Your task
Down to the last character, transcribe every record.

Collected data

□ □ □ □ □

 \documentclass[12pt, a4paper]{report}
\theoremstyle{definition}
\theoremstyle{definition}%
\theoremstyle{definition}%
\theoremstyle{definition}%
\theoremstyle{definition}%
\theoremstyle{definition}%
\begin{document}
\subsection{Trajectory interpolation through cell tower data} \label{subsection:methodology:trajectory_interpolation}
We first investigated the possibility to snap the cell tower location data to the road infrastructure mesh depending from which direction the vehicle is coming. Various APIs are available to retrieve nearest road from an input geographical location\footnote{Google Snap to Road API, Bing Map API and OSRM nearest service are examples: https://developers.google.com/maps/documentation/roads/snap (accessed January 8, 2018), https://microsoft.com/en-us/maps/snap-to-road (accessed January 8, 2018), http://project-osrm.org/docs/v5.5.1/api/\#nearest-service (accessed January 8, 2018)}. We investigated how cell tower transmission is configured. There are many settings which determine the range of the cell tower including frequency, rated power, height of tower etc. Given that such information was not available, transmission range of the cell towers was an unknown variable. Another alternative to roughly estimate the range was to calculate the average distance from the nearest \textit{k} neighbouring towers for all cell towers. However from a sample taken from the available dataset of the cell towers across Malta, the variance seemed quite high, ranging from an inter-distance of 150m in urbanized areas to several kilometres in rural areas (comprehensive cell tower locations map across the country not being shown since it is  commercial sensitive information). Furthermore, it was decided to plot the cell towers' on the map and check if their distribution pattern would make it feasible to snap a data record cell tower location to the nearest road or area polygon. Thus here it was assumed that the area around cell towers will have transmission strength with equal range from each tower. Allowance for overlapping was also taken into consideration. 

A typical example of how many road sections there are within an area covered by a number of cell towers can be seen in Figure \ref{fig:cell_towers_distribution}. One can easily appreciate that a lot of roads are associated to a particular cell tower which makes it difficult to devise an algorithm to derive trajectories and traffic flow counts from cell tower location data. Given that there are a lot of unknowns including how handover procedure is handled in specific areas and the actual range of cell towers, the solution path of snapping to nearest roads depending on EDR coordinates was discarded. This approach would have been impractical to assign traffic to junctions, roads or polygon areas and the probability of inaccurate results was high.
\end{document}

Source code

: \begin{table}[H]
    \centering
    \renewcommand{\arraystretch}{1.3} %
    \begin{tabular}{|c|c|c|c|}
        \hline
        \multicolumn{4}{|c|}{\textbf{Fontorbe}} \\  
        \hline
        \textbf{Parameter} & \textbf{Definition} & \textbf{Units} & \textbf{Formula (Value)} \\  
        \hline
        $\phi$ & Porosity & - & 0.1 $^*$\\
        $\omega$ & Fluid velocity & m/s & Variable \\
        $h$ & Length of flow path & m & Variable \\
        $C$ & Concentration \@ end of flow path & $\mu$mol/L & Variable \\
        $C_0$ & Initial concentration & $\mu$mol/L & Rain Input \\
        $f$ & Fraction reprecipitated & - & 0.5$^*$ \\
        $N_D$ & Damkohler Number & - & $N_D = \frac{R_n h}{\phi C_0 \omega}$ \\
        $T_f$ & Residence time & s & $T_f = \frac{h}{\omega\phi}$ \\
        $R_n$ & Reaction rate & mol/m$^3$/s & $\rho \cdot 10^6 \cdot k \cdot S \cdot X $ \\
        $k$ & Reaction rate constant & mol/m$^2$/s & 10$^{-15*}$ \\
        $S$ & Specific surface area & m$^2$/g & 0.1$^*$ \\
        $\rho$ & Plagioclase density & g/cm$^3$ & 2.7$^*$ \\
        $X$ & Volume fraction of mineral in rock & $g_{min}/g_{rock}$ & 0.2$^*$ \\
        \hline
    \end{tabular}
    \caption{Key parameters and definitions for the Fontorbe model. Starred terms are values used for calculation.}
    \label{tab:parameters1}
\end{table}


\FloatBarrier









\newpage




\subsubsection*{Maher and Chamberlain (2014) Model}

□ □ □ □ □

Written solution
 \documentclass[12pt, a4paper]{report}
\theoremstyle{definition}
\theoremstyle{definition}%
\theoremstyle{definition}%
\theoremstyle{definition}%
\theoremstyle{definition}%
\theoremstyle{definition}%
\begin{document}
\subsection{Trajectory interpolation through cell tower data} \label{subsection:methodology:trajectory_interpolation}
We first investigated the possibility to snap the cell tower location data to the road infrastructure mesh depending from which direction the vehicle is coming. Various APIs are available to retrieve nearest road from an input geographical location\footnote{Google Snap to Road API, Bing Map API and OSRM nearest service are examples: https://developers.google.com/maps/documentation/roads/snap (accessed January 8, 2018), https://microsoft.com/en-us/maps/snap-to-road (accessed January 8, 2018), http://project-osrm.org/docs/v5.5.1/api/\#nearest-service (accessed January 8, 2018)}. We investigated how cell tower transmission is configured. There are many settings which determine the range of the cell tower including frequency, rated power, height of tower etc. Given that such information was not available, transmission range of the cell towers was an unknown variable. Another alternative to roughly estimate the range was to calculate the average distance from the nearest \textit{k} neighbouring towers for all cell towers. However from a sample taken from the available dataset of the cell towers across Malta, the variance seemed quite high, ranging from an inter-distance of 150m in urbanized areas to several kilometres in rural areas (comprehensive cell tower locations map across the country not being shown since it is  commercial sensitive information). Furthermore, it was decided to plot the cell towers' on the map and check if their distribution pattern would make it feasible to snap a data record cell tower location to the nearest road or area polygon. Thus here it was assumed that the area around cell towers will have transmission strength with equal range from each tower. Allowance for overlapping was also taken into consideration. 

A typical example of how many road sections there are within an area covered by a number of cell towers can be seen in Figure \ref{fig:cell_towers_distribution}. One can easily appreciate that a lot of roads are associated to a particular cell tower which makes it difficult to devise an algorithm to derive trajectories and traffic flow counts from cell tower location data. Given that there are a lot of unknowns including how handover procedure is handled in specific areas and the actual range of cell towers, the solution path of snapping to nearest roads depending on EDR coordinates was discarded. This approach would have been impractical to assign traffic to junctions, roads or polygon areas and the probability of inaccurate results was high.
\end{document}

Source code

: \begin{table}[H]
    \centering
    \renewcommand{\arraystretch}{1.3} %
    \begin{tabular}{|c|c|c|c|}
        \hline
        \multicolumn{4}{|c|}{\textbf{Fontorbe}} \\  
        \hline
        \textbf{Parameter} & \textbf{Definition} & \textbf{Units} & \textbf{Formula (Value)} \\  
        \hline
        $\phi$ & Porosity & - & 0.1 $^*$\\
        $\omega$ & Fluid velocity & m/s & Variable \\
        $h$ & Length of flow path & m & Variable \\
        $C$ & Concentration \@ end of flow path & $\mu$mol/L & Variable \\
        $C_0$ & Initial concentration & $\mu$mol/L & Rain Input \\
        $f$ & Fraction reprecipitated & - & 0.5$^*$ \\
        $N_D$ & Damkohler Number & - & $N_D = \frac{R_n h}{\phi C_0 \omega}$ \\
        $T_f$ & Residence time & s & $T_f = \frac{h}{\omega\phi}$ \\
        $R_n$ & Reaction rate & mol/m$^3$/s & $\rho \cdot 10^6 \cdot k \cdot S \cdot X $ \\
        $k$ & Reaction rate constant & mol/m$^2$/s & 10$^{-15*}$ \\
        $S$ & Specific surface area & m$^2$/g & 0.1$^*$ \\
        $\rho$ & Plagioclase density & g/cm$^3$ & 2.7$^*$ \\
        $X$ & Volume fraction of mineral in rock & $g_{min}/g_{rock}$ & 0.2$^*$ \\
        \hline
    \end{tabular}
    \caption{Key parameters and definitions for the Fontorbe model. Starred terms are values used for calculation.}
    \label{tab:parameters1}
\end{table}


\FloatBarrier









\newpage




\subsubsection*{Maher and Chamberlain (2014) Model}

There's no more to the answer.